And for what? For vengeance?

For…

For himself.

He sank down under the shelter of the railings and hung his head in his hands. He was no better than those craven bastards who bid on the young girls who had first come to the bordello.

How many times had he listened to those girls cry over the deed and complain about the pain? ’Twas why he always avoided virgins. He had never wanted to prey on innocence. Never hear a woman cry because of something he did to her.

“Jack?”

He looked up to see Lorelei standing in the moonlight. Her hair was down around her shoulders and her pale gown shimmered. She looked like an angel and it took all his control not to cross himself.

Why had she come to him?

No doubt she hated him, and he deserved her hatred.

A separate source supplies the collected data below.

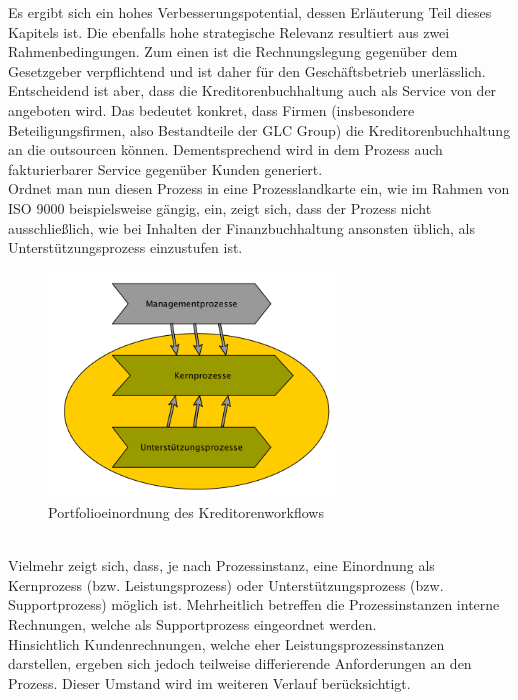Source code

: Es ergibt sich ein hohes Verbesserungspotential, dessen Erläuterung Teil dieses Kapitels ist.
Die ebenfalls hohe strategische Relevanz resultiert aus zwei Rahmenbedingungen. 
Zum einen ist die Rechnungslegung gegenüber dem Gesetzgeber verpflichtend und ist daher für den Geschäftsbetrieb unerlässlich. 
Entscheidend ist aber, dass die Kreditorenbuchhaltung auch als Service von der \firma angeboten wird.
Das bedeutet konkret, dass Firmen (insbesondere Beteiligungsfirmen, also Bestandteile der GLC Group) die Kreditorenbuchhaltung an die \firma  outsourcen können. 
Dementsprechend wird in dem Prozess auch fakturierbarer Service gegenüber Kunden generiert.\\
Ordnet man nun diesen Prozess in eine Prozesslandkarte ein, wie im Rahmen von ISO 9000 beispielsweise gängig, ein, zeigt sich, dass der Prozess nicht ausschließlich, wie bei Inhalten der Finanzbuchhaltung ansonsten üblich, als Unterstützungsprozess einzustufen ist.\\
\begin{figure}[!htb]
\centering
\includegraphics[height=60mm]{images/prozesslandkarte}
\caption{Portfolioeinordnung des Kreditorenworkflows \protect\footnotemark}
\label{Portfolioeinordnung des Kreditorenworkflows}
\end{figure}
~\ \\Vielmehr zeigt sich, dass, je nach Prozessinstanz, eine Einordnung als Kernprozess (bzw. Leistungsprozess) oder Unterstützungsprozess (bzw. Supportprozess) möglich ist. 
Mehrheitlich betreffen die Prozessinstanzen interne Rechnungen, welche als Supportprozess eingeordnet werden. \\
Hinsichtlich Kundenrechnungen, welche eher Leistungsprozessinstanzen darstellen, ergeben sich jedoch teilweise differierende Anforderungen an den Prozess.
Dieser Umstand wird im weiteren Verlauf berücksichtigt.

But the worst part of all was that he still wanted her. Even after having her, he wasn’t satisfied. His body was already stirring again.

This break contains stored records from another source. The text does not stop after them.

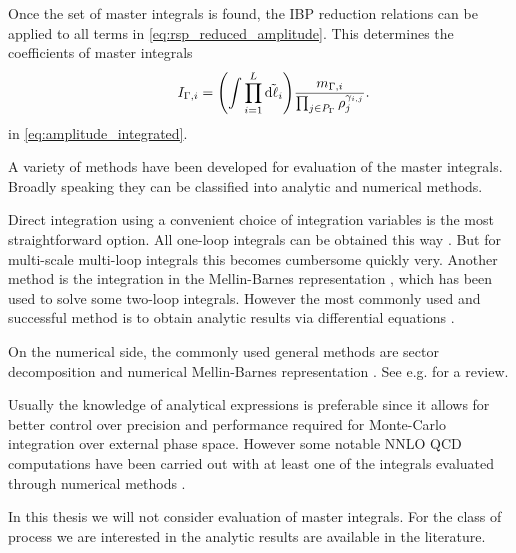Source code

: Once the set of master integrals is found, the IBP reduction relations can be applied 
to all terms in \cref{eq:rsp_reduced_amplitude}.
This determines the coefficients of master integrals
\begin{equation} \label{eq:master_integrals}
    \qquad I_{\Gamma,i} = 
    \qty(\int \prod_{i=1}^{L} \tilde{\dd{\ell_i}}) \frac{m_{\Gamma,i}}{\prod_{j\in P_\Gamma} \rho_j^{\gamma_{i,j}}}.
\end{equation}
in \cref{eq:amplitude_integrated}.


A variety of methods have been developed for evaluation of the master integrals.
Broadly speaking they can be classified into analytic and numerical methods.

Direct integration using a convenient choice of integration variables is the most straightforward option.
All one-loop integrals can be obtained this way \cite{vanHameren:2010cp,Ellis:2007qk,tHooft:1978jhc,Denner:2010tr}.
But for multi-scale multi-loop integrals this becomes  cumbersome quickly  very.
Another method is the integration in the Mellin-Barnes  representation  \cite{Smirnov:1999gc,Tausk:1999vh,Dubovyk:2017cqw}, which
has been used to solve some two-loop integrals.
However the most commonly used and successful method is to obtain analytic results via
differential equations \cite{Kotikov:1990kg,Remiddi:1997ny,Gehrmann:1999as,Henn:2013pwa,Argeri:2007up,Henn:2014qga}.

On the numerical side, the commonly used general methods are sector decomposition \cite{Binoth:2000ps,Binoth:2003ak}
and numerical Mellin-Barnes representation \cite{Czakon:2005rk,Anastasiou:2005cb}.
See e.g. \cite{Freitas:2016sty} for a review.

Usually the knowledge of analytical expressions is preferable since it allows for better control over
precision and performance required for Monte-Carlo integration over external phase space. However
some notable NNLO QCD computations have been carried out with at least one of the integrals evaluated through numerical
methods .

In this thesis we will not consider evaluation of master integrals.
For the class of process we are interested in the analytic results are available in the literature.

“Why did you come out here?” he asked.

“I was worried about you.”

He snorted at the very idea.

She knelt down beside him and brushed his hair back from his face. He stared at her, amazed that she showed him such tenderness. He couldn’t remember the last time a woman had touched him that way.

He leaned his head into her palm, relishing the soft feel of her skin against the stubble of his cheek.

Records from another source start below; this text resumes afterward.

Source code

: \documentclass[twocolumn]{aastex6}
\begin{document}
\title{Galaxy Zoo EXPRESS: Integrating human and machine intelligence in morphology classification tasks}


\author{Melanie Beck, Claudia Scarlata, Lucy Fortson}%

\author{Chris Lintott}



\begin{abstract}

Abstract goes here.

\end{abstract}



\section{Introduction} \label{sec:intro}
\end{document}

If he closed his eyes, he could almost pretend he was someone else. That he was…

But he wasn’t someone else. He was Jack Rhys. Pirate. Murderer. Purveyor of sin and of death.

He could offer her nothing.

Not even himself.

“I wish you’d talk to me,” she breathed. “Tell me why you look so troubled.”

He laughed bitterly. “You sound like Morgan now.”

“The man who’s following us?”

He nodded. “You sort of met him the night I kidnapped you. He was the one who tried to talk reason into me.” Leaning his head back, he stared up at the stars. “I should have listened to him.”

She dropped her hand to his shoulder as she sat down by his side. “Jack,” she said, her tone chiding. “I had a choice in the matter.”

“No, you didn’t. You were innocent and curious and I preyed on you.”

Silence hung between them for several seconds, and when she spoke, her voice was quiet and held an amazed tone to it. “So, you do have a conscience after all.”

“Amazing, isn’t it?” He looked at her and saw the tender look in her eyes. The tender look he didn’t deserve.

’Twas her hatred he deserved, not her comfort.

She reached down and took his hand into her own. “A few weeks ago perhaps,” she said, lacing her fingers with his. “But it’s not so amazing now.”

“Oh, God, Lorelei, you don’t know,” he said, tightening his grip on her hand. “You don’t know me. You’ve no idea what it’s like to be me.”

“I would like to try.”

And for the first time in his life, he wanted to talk to someone. To tell her what was inside him and have her soothe it. Could she?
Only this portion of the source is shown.